陈靖元缓缓起身抻了抻胳膊,活络了一下身子对着二人说道:“都别杵着了,坐,我们坐下谈。”
待得二人分别坐下之后,一旁早就急不可待的文廷玉抢先说道:“都督,廷玉多谢……”
“叔孙,你我之间无需客套。”
陈靖元打断了文廷玉的致谢,对着他笑道:“文丞相之事,不仅是你个人的事情,也是我们大宋朝如今的头等之事,将他营救出大都,陈某责无旁贷。况且,太后就此也有过交代。”
接着,将当日在皇宫那处山脚的农家小院与杨太后品茶打机锋的大致过程缓缓说了出来。
听着杨太后对自己兄长是如此的看重,心中也冉起了一丝暖意,看来朝廷和太后都没将兄长遗忘掉,兄长这些年的罪也不算白受了。
想罢,文廷玉整理着身上的青衫长褂站了起来,对着皇宫的方向盈盈一拜,沉声道:“臣替家兄感激太后娘娘的惦记,太后千岁,千岁,千千岁。”
陈靖元含笑不作声,一旁的张迁侯看不过去了,心中啐道,他娘的,营救文天祥是咱们都督筹备的,到时候出力最多的肯定是咱们都督麾下的军中儿郎,你文鸡毛不感谢正主儿,还虚头八脑的谢主隆恩,哼,白眼狼一个。
这时,陈靖元问道:“迁侯,阿巴黑,李恒,还有吕文唤三人还好吧?这个节骨眼上,可别死了一个半个的,误了正事。”

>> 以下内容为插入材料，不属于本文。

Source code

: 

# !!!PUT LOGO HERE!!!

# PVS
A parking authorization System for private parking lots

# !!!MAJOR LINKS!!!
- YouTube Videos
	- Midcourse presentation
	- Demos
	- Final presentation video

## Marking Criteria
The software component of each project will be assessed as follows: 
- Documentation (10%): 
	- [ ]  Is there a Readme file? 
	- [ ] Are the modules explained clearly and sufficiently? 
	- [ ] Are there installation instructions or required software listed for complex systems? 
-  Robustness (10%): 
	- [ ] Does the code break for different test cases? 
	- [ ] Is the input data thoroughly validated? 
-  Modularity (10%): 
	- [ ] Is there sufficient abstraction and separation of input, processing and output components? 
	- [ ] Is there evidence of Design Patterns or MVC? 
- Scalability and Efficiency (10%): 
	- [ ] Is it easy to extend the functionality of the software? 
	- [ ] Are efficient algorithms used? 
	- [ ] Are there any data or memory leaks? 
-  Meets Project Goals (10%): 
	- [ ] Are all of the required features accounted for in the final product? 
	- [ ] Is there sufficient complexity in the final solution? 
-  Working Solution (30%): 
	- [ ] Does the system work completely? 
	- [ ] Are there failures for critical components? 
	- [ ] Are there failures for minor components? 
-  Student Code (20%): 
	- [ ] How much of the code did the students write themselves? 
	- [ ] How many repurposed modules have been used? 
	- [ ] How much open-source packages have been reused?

张迁侯摇摇头,笑道:“好吃好喝圈着呢,这几个狗贼一听还有机会回大都,早就没了前番的硬气,除了吃就是睡,生怕挺不住回到元大都的那一天呢。”
陈靖元点点头,那就好,就当是喂了三头猪猡了。
随后脑中过了一遍,整理出头绪对着两人说道:“此番营救文丞相的大体思路是这样的,首先,由廷玉你来起草三封书信,然后由迁侯的天机府在元大都密谍出面,暗中将信函分别投给元丞相完颜黑水和伯颜,还有元平章政事王文统。就告诉他们想换回三人性命,必须无条件释放了文丞相。与他约定在辽阳行省的鸭绿江边互换人质。”
文廷玉嗯了一声。
张迁侯反问道:“都督敢肯定他们会乖乖地听我们的话,将文丞相释放出来吗?对于文丞相,他们是势在必得的,不然也不会连着关押他三年。而且忽必烈这个贼酋曾言及,文天祥是天下汉人的魂魄,要想天下汉人臣服大元没有反心,就必须先要降服文天祥。如此至关重要的一个人物,属下觉得他们不会轻易交出。”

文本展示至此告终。